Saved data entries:
══════════

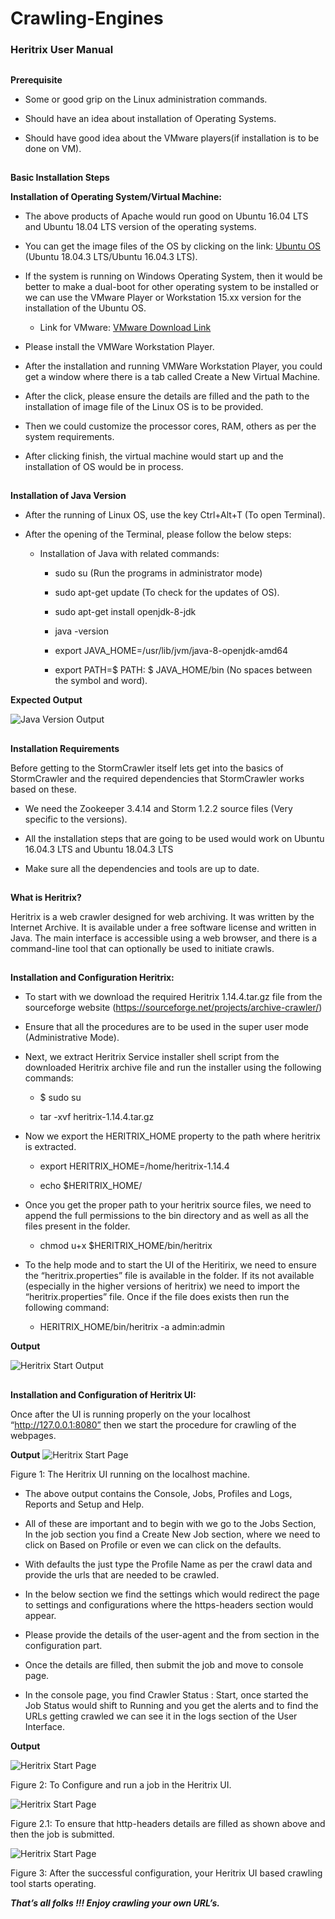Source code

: ﻿
# Crawling-Engines
### Heritrix User Manual 
##
**Prerequisite**

 - Some or good grip on the Linux administration commands.
 
 - Should have an idea about installation of Operating Systems.
 
 - Should have good idea about the VMware players(if installation is to be done on VM).
 
##
**Basic Installation Steps**

**Installation of Operating System/Virtual Machine:**

 - The above products of Apache would run good on Ubuntu 16.04 LTS and Ubuntu 18.04 LTS version of the operating systems.
 
 - You can get the image files of the OS by clicking on the link: [Ubuntu OS ](https://ubuntu.com/download/desktop) (Ubuntu 18.04.3 LTS/Ubuntu 16.04.3 LTS).
 
 - If the system is running on Windows Operating System, then it would be better to make a dual-boot for other operating system to be installed or we can use the VMware Player or Workstation 15.xx version for the installation of the Ubuntu OS.
 
	 - Link for VMware: [VMware Download Link](https://www.vmware.com/in/products/workstation-player/workstation-player-evaluation.html)
	 
 - Please install the VMWare Workstation Player.
 
 - After the installation and running VMWare Workstation Player, you could get a window where there is a tab called Create a New Virtual Machine.
 
 - After the click, please ensure the details are filled and the path to the installation of image file of the Linux OS is to be provided.
 
 - Then we could customize the processor cores, RAM, others as per the system requirements.
 
 - After clicking finish, the virtual machine would start up and the installation of OS would be in process.
 
##

**Installation of Java Version**
 - After the running of Linux OS, use the key Ctrl+Alt+T (To open Terminal).
 
 - After the opening of the Terminal, please follow the below steps:
 
	- Installation of Java with related commands:
	
		- sudo su (Run the programs in administrator mode)
		
		- sudo apt-get update (To check for the updates of OS).
	
		- sudo apt-get install openjdk-8-jdk
		
		- java -version
		
		- export JAVA_HOME=/usr/lib/jvm/java-8-openjdk-amd64

		- export PATH=$ PATH: $ JAVA_HOME/bin (No spaces between the symbol and word).
		
**Expected Output**

![Java Version Output](https://github.com/abhaymehtre/Crawling-Engines/blob/master/images/ApacheNutch/1.png)
##

**Installation Requirements**

Before getting to the StormCrawler itself lets get into the basics of StormCrawler and the required dependencies that StormCrawler works based on these.

 - We need the Zookeeper 3.4.14 and Storm 1.2.2 source files (Very specific to the versions).
 
 - All the installation steps that are going to be used would work on Ubuntu 16.04.3 LTS and Ubuntu 18.04.3 LTS

 - Make sure all the dependencies and tools are up to date.

##

**What is Heritrix?**

Heritrix is a web crawler designed for web archiving. It was written by the Internet Archive. It is available under a free software license and written in Java. The main interface is accessible using a web browser, and there is a command-line tool that can optionally be used to initiate crawls.
 
##

**Installation and Configuration Heritrix:**

 - To start with we download the required Heritrix 1.14.4.tar.gz file from the sourceforge website (https://sourceforge.net/projects/archive-crawler/)
 
 - Ensure that all the procedures are to be used in the super user mode (Administrative Mode).

 - Next, we extract Heritrix Service installer shell script from the downloaded Heritrix archive file and run the installer using the following commands:

	- $ sudo su 

	-  tar -xvf heritrix-1.14.4.tar.gz
	
 -  Now we export the HERITRIX_HOME property to the path where heritrix is extracted.
 
	- export HERITRIX_HOME=/home/heritrix-1.14.4

	- echo $HERITRIX_HOME/

 -  Once you get the proper path to your heritrix source files, we need to append the full permissions to the bin directory and as well as all the files present in the folder.

	 - chmod u+x $HERITRIX_HOME/bin/heritrix

 - To the help mode and to start the UI of the Heritirix, we need to ensure the “heritrix.properties” file is available in the folder. If its not available (especially in the higher versions of heritrix) we need to import the “heritrix.properties” file. Once if the file does exists then run the following command:

	 - HERITRIX_HOME/bin/heritrix -a admin:admin
 
**Output**

![Heritrix Start Output](https://github.com/abhaymehtre/Crawling-Engines/blob/master/images/Heritrix/1.PNG)
##

**Installation and Configuration of Heritrix UI:**

Once after the UI is running properly on the your localhost “http://127.0.0.1:8080” then we start the procedure for crawling of the webpages.

**Output**
![Heritrix Start Page ](https://github.com/abhaymehtre/Crawling-Engines/blob/master/images/Heritrix/2.PNG)

Figure 1: The Heritrix UI running on the localhost machine.

 - The above output contains the Console, Jobs, Profiles and Logs, Reports and Setup and Help. 

 -  All of these are important and to begin with we go to the Jobs Section, In the job section you find a Create New Job section, where we need to click on Based on Profile or even we can click on the defaults. 

 -  With defaults the just type the Profile Name as per the crawl data and provide the urls that are needed to be crawled. 

 - In the below section we find the settings which would redirect the page to settings and configurations where the https-headers section would appear. 

 - Please provide the details of the user-agent and the from section in the configuration part. 

 - Once the details are filled, then submit the job and move to console page.

 -  In the console page, you find Crawler Status : Start, once started the Job Status would shift to Running and you get the alerts and to find the URLs getting crawled we can see it in the logs section of the User Interface.

**Output**


![Heritrix Start Page ](https://github.com/abhaymehtre/Crawling-Engines/blob/master/images/Heritrix/3.PNG)


Figure 2: To Configure and run a job in the Heritrix UI.



![Heritrix Start Page ](https://github.com/abhaymehtre/Crawling-Engines/blob/master/images/Heritrix/4.PNG)


Figure 2.1: To ensure that http-headers details are filled as shown above and then the job is submitted.

![Heritrix Start Page ](https://github.com/abhaymehtre/Crawling-Engines/blob/master/images/Heritrix/5.PNG)


Figure 3: After the successful configuration, your Heritrix UI based crawling tool starts operating.



***That’s all folks !!! Enjoy crawling your own URL’s.***

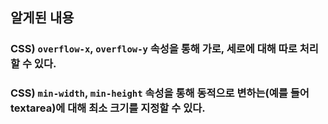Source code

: ## 알게된 내용

### CSS) `overflow-x`, `overflow-y` 속성을 통해 가로, 세로에 대해 따로 처리할 수 있다.

### CSS) `min-width`, `min-height` 속성을 통해 동적으로 변하는(예를 들어 textarea)에 대해 최소 크기를 지정할 수 있다.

══════════

Work instruction: With the images left out, set down each record exactly as it appears.

Result of the exercise:
Source code

: ﻿
# Crawling-Engines
### Heritrix User Manual 
##
**Prerequisite**

 - Some or good grip on the Linux administration commands.
 
 - Should have an idea about installation of Operating Systems.
 
 - Should have good idea about the VMware players(if installation is to be done on VM).
 
##
**Basic Installation Steps**

**Installation of Operating System/Virtual Machine:**

 - The above products of Apache would run good on Ubuntu 16.04 LTS and Ubuntu 18.04 LTS version of the operating systems.
 
 - You can get the image files of the OS by clicking on the link: [Ubuntu OS ](https://ubuntu.com/download/desktop) (Ubuntu 18.04.3 LTS/Ubuntu 16.04.3 LTS).
 
 - If the system is running on Windows Operating System, then it would be better to make a dual-boot for other operating system to be installed or we can use the VMware Player or Workstation 15.xx version for the installation of the Ubuntu OS.
 
	 - Link for VMware: [VMware Download Link](https://www.vmware.com/in/products/workstation-player/workstation-player-evaluation.html)
	 
 - Please install the VMWare Workstation Player.
 
 - After the installation and running VMWare Workstation Player, you could get a window where there is a tab called Create a New Virtual Machine.
 
 - After the click, please ensure the details are filled and the path to the installation of image file of the Linux OS is to be provided.
 
 - Then we could customize the processor cores, RAM, others as per the system requirements.
 
 - After clicking finish, the virtual machine would start up and the installation of OS would be in process.
 
##

**Installation of Java Version**
 - After the running of Linux OS, use the key Ctrl+Alt+T (To open Terminal).
 
 - After the opening of the Terminal, please follow the below steps:
 
	- Installation of Java with related commands:
	
		- sudo su (Run the programs in administrator mode)
		
		- sudo apt-get update (To check for the updates of OS).
	
		- sudo apt-get install openjdk-8-jdk
		
		- java -version
		
		- export JAVA_HOME=/usr/lib/jvm/java-8-openjdk-amd64

		- export PATH=$ PATH: $ JAVA_HOME/bin (No spaces between the symbol and word).
		
**Expected Output**

![Java Version Output](https://github.com/abhaymehtre/Crawling-Engines/blob/master/images/ApacheNutch/1.png)
##

**Installation Requirements**

Before getting to the StormCrawler itself lets get into the basics of StormCrawler and the required dependencies that StormCrawler works based on these.

 - We need the Zookeeper 3.4.14 and Storm 1.2.2 source files (Very specific to the versions).
 
 - All the installation steps that are going to be used would work on Ubuntu 16.04.3 LTS and Ubuntu 18.04.3 LTS

 - Make sure all the dependencies and tools are up to date.

##

**What is Heritrix?**

Heritrix is a web crawler designed for web archiving. It was written by the Internet Archive. It is available under a free software license and written in Java. The main interface is accessible using a web browser, and there is a command-line tool that can optionally be used to initiate crawls.
 
##

**Installation and Configuration Heritrix:**

 - To start with we download the required Heritrix 1.14.4.tar.gz file from the sourceforge website (https://sourceforge.net/projects/archive-crawler/)
 
 - Ensure that all the procedures are to be used in the super user mode (Administrative Mode).

 - Next, we extract Heritrix Service installer shell script from the downloaded Heritrix archive file and run the installer using the following commands:

	- $ sudo su 

	-  tar -xvf heritrix-1.14.4.tar.gz
	
 -  Now we export the HERITRIX_HOME property to the path where heritrix is extracted.
 
	- export HERITRIX_HOME=/home/heritrix-1.14.4

	- echo $HERITRIX_HOME/

 -  Once you get the proper path to your heritrix source files, we need to append the full permissions to the bin directory and as well as all the files present in the folder.

	 - chmod u+x $HERITRIX_HOME/bin/heritrix

 - To the help mode and to start the UI of the Heritirix, we need to ensure the “heritrix.properties” file is available in the folder. If its not available (especially in the higher versions of heritrix) we need to import the “heritrix.properties” file. Once if the file does exists then run the following command:

	 - HERITRIX_HOME/bin/heritrix -a admin:admin
 
**Output**

![Heritrix Start Output](https://github.com/abhaymehtre/Crawling-Engines/blob/master/images/Heritrix/1.PNG)
##

**Installation and Configuration of Heritrix UI:**

Once after the UI is running properly on the your localhost “http://127.0.0.1:8080” then we start the procedure for crawling of the webpages.

**Output**
![Heritrix Start Page ](https://github.com/abhaymehtre/Crawling-Engines/blob/master/images/Heritrix/2.PNG)

Figure 1: The Heritrix UI running on the localhost machine.

 - The above output contains the Console, Jobs, Profiles and Logs, Reports and Setup and Help. 

 -  All of these are important and to begin with we go to the Jobs Section, In the job section you find a Create New Job section, where we need to click on Based on Profile or even we can click on the defaults. 

 -  With defaults the just type the Profile Name as per the crawl data and provide the urls that are needed to be crawled. 

 - In the below section we find the settings which would redirect the page to settings and configurations where the https-headers section would appear. 

 - Please provide the details of the user-agent and the from section in the configuration part. 

 - Once the details are filled, then submit the job and move to console page.

 -  In the console page, you find Crawler Status : Start, once started the Job Status would shift to Running and you get the alerts and to find the URLs getting crawled we can see it in the logs section of the User Interface.

**Output**


![Heritrix Start Page ](https://github.com/abhaymehtre/Crawling-Engines/blob/master/images/Heritrix/3.PNG)


Figure 2: To Configure and run a job in the Heritrix UI.



![Heritrix Start Page ](https://github.com/abhaymehtre/Crawling-Engines/blob/master/images/Heritrix/4.PNG)


Figure 2.1: To ensure that http-headers details are filled as shown above and then the job is submitted.

![Heritrix Start Page ](https://github.com/abhaymehtre/Crawling-Engines/blob/master/images/Heritrix/5.PNG)


Figure 3: After the successful configuration, your Heritrix UI based crawling tool starts operating.



***That’s all folks !!! Enjoy crawling your own URL’s.***

Source code

: ## 알게된 내용

### CSS) `overflow-x`, `overflow-y` 속성을 통해 가로, 세로에 대해 따로 처리할 수 있다.

### CSS) `min-width`, `min-height` 속성을 통해 동적으로 변하는(예를 들어 textarea)에 대해 최소 크기를 지정할 수 있다.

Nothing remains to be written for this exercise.